I'm creating a Python scraper at scraperwiki.com. I need to parse a part of a html page that contains the following code:
<div class="div_class">
<h3>I'm a title. Don't touch me</h3>
<ul>
<li>
I'm a title. Parse me
<ul>
<li>fdfdsfd</li>
<li>fdfdsfd</li>
<li>fdfdsfd</li>
<li>fdfdsfd</li>
</ul>
</li>
<li>
I'm a title. Parse me
<ul>
<li>fdfdsfd</li>
<li>fdfdsfd</li>
<li>fdfdsfd</li>
<li>fdfdsfd</li>
</ul>
</li>
<li>
I'm a title. Parse me
<ul>
<li>fdfdsfd</li>
<li>fdfdsfd</li>
<li>fdfdsfd</li>
<li>fdfdsfd</li>
</ul>
</li>
<li>
I'm a title. Parse me
<ul>
<li>fdfdsfd</li>
<li>fdfdsfd</li>
<li>fdfdsfd</li>
<li>fdfdsfd</li>
</ul>
</li>
</ul>
</div>
I want to parse only "I'm a title. Parse me" titles. Here is how I'm doing it:
import scraperwiki
import lxml.html
import re
import datetime
#.......................
raw_string = lxml.html.fromstring(scraperwiki.scrape(url_to_scrape))

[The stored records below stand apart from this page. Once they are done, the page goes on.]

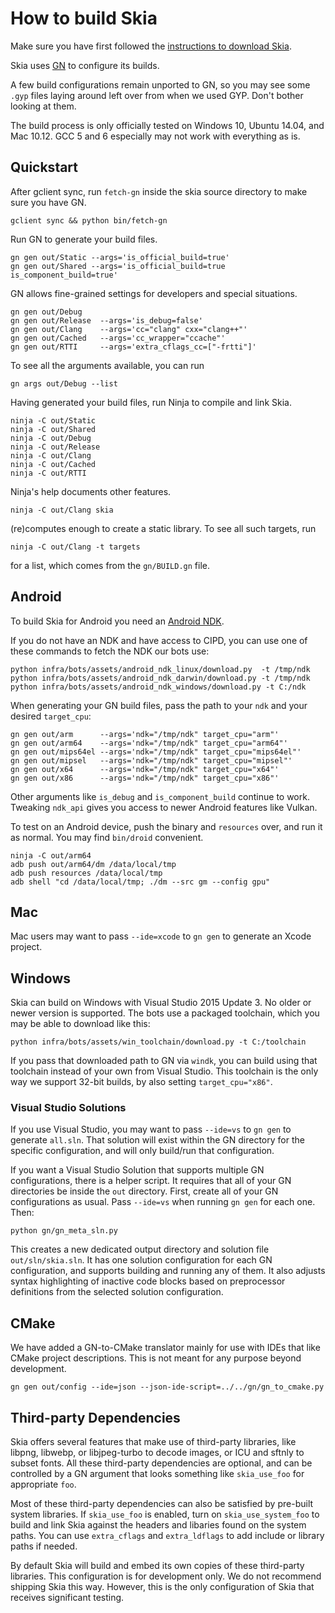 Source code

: How to build Skia
=================

Make sure you have first followed the [instructions to download
Skia](./download).

Skia uses [GN](https://chromium.googlesource.com/chromium/src/tools/gn/) to
configure its builds.

A few build configurations remain unported to GN, so you may see some `.gyp`
files laying around left over from when we used GYP.  Don't bother looking at
them.

The build process is only officially tested on Windows 10, Ubuntu 14.04, and Mac
10.12. GCC 5 and 6 especially may not work with everything as is.

Quickstart
----------

After gclient sync, run `fetch-gn` inside the skia source directory to make sure
you have GN.

    gclient sync && python bin/fetch-gn

Run GN to generate your build files.

    gn gen out/Static --args='is_official_build=true'
    gn gen out/Shared --args='is_official_build=true is_component_build=true'

GN allows fine-grained settings for developers and special situations.

    gn gen out/Debug
    gn gen out/Release  --args='is_debug=false'
    gn gen out/Clang    --args='cc="clang" cxx="clang++"'
    gn gen out/Cached   --args='cc_wrapper="ccache"'
    gn gen out/RTTI     --args='extra_cflags_cc=["-frtti"]'

To see all the arguments available, you can run

    gn args out/Debug --list

Having generated your build files, run Ninja to compile and link Skia.

    ninja -C out/Static
    ninja -C out/Shared
    ninja -C out/Debug
    ninja -C out/Release
    ninja -C out/Clang
    ninja -C out/Cached
    ninja -C out/RTTI

Ninja's help documents other features.

    ninja -C out/Clang skia

(re)computes enough to create a static library. To see all such targets, run

    ninja -C out/Clang -t targets

for a list, which comes from the `gn/BUILD.gn` file.

Android
-------

To build Skia for Android you need an [Android
NDK](https://developer.android.com/ndk/index.html).

If you do not have an NDK and have access to CIPD, you
can use one of these commands to fetch the NDK our bots use:

    python infra/bots/assets/android_ndk_linux/download.py  -t /tmp/ndk
    python infra/bots/assets/android_ndk_darwin/download.py -t /tmp/ndk
    python infra/bots/assets/android_ndk_windows/download.py -t C:/ndk

When generating your GN build files, pass the path to your `ndk` and your
desired `target_cpu`:

    gn gen out/arm      --args='ndk="/tmp/ndk" target_cpu="arm"'
    gn gen out/arm64    --args='ndk="/tmp/ndk" target_cpu="arm64"'
    gn gen out/mips64el --args='ndk="/tmp/ndk" target_cpu="mips64el"'
    gn gen out/mipsel   --args='ndk="/tmp/ndk" target_cpu="mipsel"'
    gn gen out/x64      --args='ndk="/tmp/ndk" target_cpu="x64"'
    gn gen out/x86      --args='ndk="/tmp/ndk" target_cpu="x86"'

Other arguments like `is_debug` and `is_component_build` continue to work.
Tweaking `ndk_api` gives you access to newer Android features like Vulkan.

To test on an Android device, push the binary and `resources` over,
and run it as normal.  You may find `bin/droid` convenient.

    ninja -C out/arm64
    adb push out/arm64/dm /data/local/tmp
    adb push resources /data/local/tmp
    adb shell "cd /data/local/tmp; ./dm --src gm --config gpu"

Mac
---

Mac users may want to pass `--ide=xcode` to `gn gen` to generate an Xcode project.

Windows
-------

Skia can build on Windows with Visual Studio 2015 Update 3.  No older or newer
version is supported. The bots use a packaged toolchain, which you may be able
to download like this:

    python infra/bots/assets/win_toolchain/download.py -t C:/toolchain

If you pass that downloaded path to GN via `windk`, you can build using that
toolchain instead of your own from Visual Studio.  This toolchain is the only
way we support 32-bit builds, by also setting `target_cpu="x86"`.

### Visual Studio Solutions

If you use Visual Studio, you may want to pass `--ide=vs` to `gn gen` to
generate `all.sln`.  That solution will exist within the GN directory for the
specific configuration, and will only build/run that configuration.

If you want a Visual Studio Solution that supports multiple GN configurations,
there is a helper script. It requires that all of your GN directories be inside
the `out` directory. First, create all of your GN configurations as usual.
Pass `--ide=vs` when running `gn gen` for each one. Then:

    python gn/gn_meta_sln.py

This creates a new dedicated output directory and solution file
`out/sln/skia.sln`. It has one solution configuration for each GN configuration,
and supports building and running any of them. It also adjusts syntax highlighting
of inactive code blocks based on preprocessor definitions from the selected
solution configuration.

CMake
-----

We have added a GN-to-CMake translator mainly for use with IDEs that like CMake
project descriptions.  This is not meant for any purpose beyond development.

    gn gen out/config --ide=json --json-ide-script=../../gn/gn_to_cmake.py

Third-party Dependencies
------------------------

Skia offers several features that make use of third-party libraries, like
libpng, libwebp, or libjpeg-turbo to decode images, or ICU and sftnly to subset
fonts.  All these third-party dependencies are optional, and can be controlled
by a GN argument that looks something like `skia_use_foo` for appropriate
`foo`.

Most of these third-party dependencies can also be satisfied by pre-built
system libraries.  If `skia_use_foo` is enabled, turn on `skia_use_system_foo`
to build and link Skia against the headers and libaries found on the system
paths.  You can use `extra_cflags` and `extra_ldflags` to add include or
library paths if needed.

By default Skia will build and embed its own copies of these third-party
libraries.  This configuration is for development only.  We do not recommend
shipping Skia this way.  However, this is the only configuration of Skia that
receives significant testing.

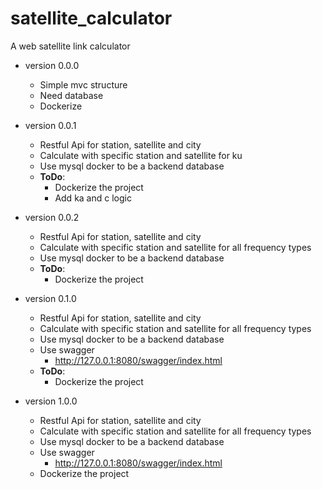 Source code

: # satellite_calculator
A web satellite link calculator

- version 0.0.0
    - Simple mvc structure
    - Need database
    - Dockerize

- version 0.0.1
    - Restful Api for station, satellite and city
    - Calculate with specific station and satellite for ku
    - Use mysql docker to be a backend database
    - **ToDo**: 
        - Dockerize the project  
        - Add ka and c logic

- version 0.0.2
    - Restful Api for station, satellite and city
    - Calculate with specific station and satellite for all frequency types
    - Use mysql docker to be a backend database
    - **ToDo**: 
        - Dockerize the project  
        
- version 0.1.0
    - Restful Api for station, satellite and city
    - Calculate with specific station and satellite for all frequency types
    - Use mysql docker to be a backend database
    - Use swagger
        - http://127.0.0.1:8080/swagger/index.html
    - **ToDo**: 
        - Dockerize the project 
        
- version 1.0.0
    - Restful Api for station, satellite and city
    - Calculate with specific station and satellite for all frequency types
    - Use mysql docker to be a backend database
    - Use swagger
        - http://127.0.0.1:8080/swagger/index.html
    - Dockerize the project  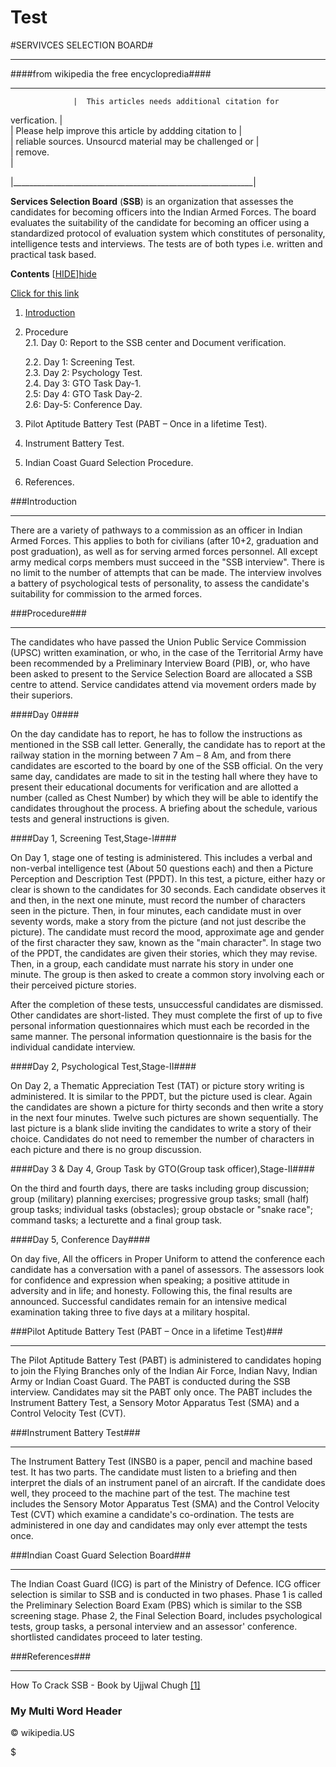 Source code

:# Test
#SERVIVCES
 SELECTION BOARD#

**************************************************

####from wikipedia the free encyclopredia####

                  
______________________________________________________________
                  |  This articles needs additional citation for 
verfication.  |                       
                  |  Please help improve this article by addding 
citation to   |                                       
                  |  reliable sources. Unsourcd material may be 
challenged or  |                                       
                  |  remove.                                            
       |
                  
|____________________________________________________________|

__Services Selection Board__ (__SSB__) is an organization that assesses 
the candidates for becoming officers into the Indian Armed Forces. The 
board evaluates the suitability of the candidate for becoming an officer
 using a standardized protocol of evaluation system which constitutes of
 personality, intelligence tests and interviews. The tests are of both 
types i.e. written and practical task based.

__Contents__ [[HIDE]][hide]

[hide]:http://www.google.com/

[Click for this link](#my-multi-word-header)

1. [Introduction](#introduction)
2. Procedure    
     2.1. Day 0: Report to the SSB center and Document verification.    
  
     2.2. Day 1: Screening Test.       
     2.3. Day 2: Psychology Test.       
     2.4. Day 3: GTO Task Day-1.       
     2.5: Day 4: GTO Task Day-2.        
     2.6: Day-5: Conference Day.       
3. Pilot Aptitude Battery Test (PABT – Once in a lifetime Test).
4. Instrument Battery Test.
5. Indian Coast Guard Selection Procedure.
6. References.


###Introduction

***************************************************************************************

There
 are a variety of pathways to a commission as an officer in Indian Armed
 Forces. This applies to both for civilians (after 10+2, graduation and 
post graduation), as well as for serving armed forces personnel. All 
except army medical corps members must succeed in the "SSB interview". 
There is no limit to the number of attempts that can be made. The 
interview involves a battery of psychological tests of personality, to 
assess the candidate's suitability for commission to the armed forces.


###Procedure###

***************************************************************************************

The
 candidates who have passed the Union Public Service Commission (UPSC) 
written examination, or who, in the case of the Territorial Army have 
been recommended by a Preliminary Interview Board (PIB), or, who have 
been asked to present to the Service Selection Board are allocated a SSB
 centre to attend. Service candidates attend via movement orders made by
 their superiors.          
                
####Day 0####

On the day candidate has to report, he has to follow the instructions as
 mentioned in the SSB call letter. Generally, the candidate has to 
report at the railway station in the morning between 7 Am – 8 Am, and 
from there candidates are escorted to the board by one of the SSB 
official. On the very same day, candidates are made to sit in the 
testing hall where they have to present their educational documents for 
verification and are allotted a number (called as Chest Number) by which
 they will be able to identify the candidates throughout the process. A 
briefing about the schedule, various tests and general instructions is 
given. 

####Day 1, Screening Test,Stage-I####

On Day 1, stage one of testing is administered. This includes a verbal 
and non-verbal intelligence test (About 50 questions each) and then a 
Picture Perception and Description Test (PPDT). In this test, a picture,
 either hazy or clear is shown to the candidates for 30 seconds. Each 
candidate observes it and then, in the next one minute, must record the 
number of characters seen in the picture. Then, in four minutes, each 
candidate must in over seventy words, make a story from the picture (and
 not just describe the picture). The candidate must record the mood, 
approximate age and gender of the first character they saw, known as the
 "main character". In stage two of the PPDT, the candidates are given 
their stories, which they may revise. Then, in a group, each candidate 
must narrate his story in under one minute. The group is then asked to 
create a common story involving each or their perceived picture stories.

After the completion of these tests, unsuccessful candidates are 
dismissed. Other candidates are short-listed. They must complete the 
first of up to five personal information questionnaires which must each 
be recorded in the same manner. The personal information questionnaire 
is the basis for the individual candidate interview. 

####Day 2, Psychological Test,Stage-II####

On Day 2, a Thematic Appreciation Test (TAT) or picture story writing is
 administered. It is similar to the PPDT, but the picture used is clear.
 Again the candidates are shown a picture for thirty seconds and then 
write a story in the next four minutes. Twelve such pictures are shown 
sequentially. The last picture is a blank slide inviting the candidates 
to write a story of their choice. Candidates do not need to remember the
 number of characters in each picture and there is no group discussion. 

####Day 3 & Day 4, Group Task by GTO(Group task 
officer),Stage-II####

On the third and fourth days, there are tasks including group 
discussion; group (military) planning exercises; progressive group 
tasks; small (half) group tasks; individual tasks (obstacles); group 
obstacle or "snake race"; command tasks; a lecturette and a final group 
task. 

####Day 5, Conference Day####

On day five, All the officers in Proper Uniform to attend the conference
 each candidate has a conversation with a panel of assessors. The 
assessors look for confidence and expression when speaking; a positive 
attitude in adversity and in life; and honesty. Following this, the 
final results are announced. Successful candidates remain for an 
intensive medical examination taking three to five days at a military 
hospital. 

###Pilot Aptitude Battery Test (PABT – Once in a lifetime Test)###

**************************************************************************************

The
 Pilot Aptitude Battery Test (PABT) is administered to candidates hoping
 to join the Flying Branches only of the Indian Air Force, Indian Navy, 
Indian Army or Indian Coast Guard. The PABT is conducted during the SSB 
interview. Candidates may sit the PABT only once. The PABT includes the 
Instrument Battery Test, a Sensory Motor Apparatus Test (SMA) and a 
Control Velocity Test (CVT). 

###Instrument Battery Test###

**************************************************************************************

The
 Instrument Battery Test (INSB0 is a paper, pencil and machine based 
test. It has two parts. The candidate must listen to a briefing and then
 interpret the dials of an instrument panel of an aircraft. If the 
candidate does well, they proceed to the machine part of the test. The 
machine test includes the Sensory Motor Apparatus Test (SMA) and the 
Control Velocity Test (CVT) which examine a candidate's co-ordination. 
The tests are administered in one day and candidates may only ever 
attempt the tests once. 

###Indian Coast Guard Selection Board###

**************************************************************************************

The
 Indian Coast Guard (ICG) is part of the Ministry of Defence. ICG 
officer selection is similar to SSB and is conducted in two phases. 
Phase 1 is called the Preliminary Selection Board Exam (PBS) which is 
similar to the SSB screening stage. Phase 2, the Final Selection Board, 
includes psychological tests, group tasks, a personal interview and an 
assessor' conference. shortlisted candidates proceed to later testing. 

###References###

***************************************************************************************
[link]:
 http://www.howtocrackssb.com/  
How To Crack SSB - Book by Ujjwal Chugh [[1]][link]

### My Multi Word Header

                         
&copy; wikipedia.US
   
$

raw_html = raw_string.cssselect("div.div_class ul > li")
for item in ras_html
print(item.text_content())
I does work. But it captures all the data insile ul. I don't want it, I want to find only "I'm a title. Parse me" in each ul and that's it.
How can I do it?
The beauty of the lxml
is that you can use both css selectors and xpath to find any element on the page.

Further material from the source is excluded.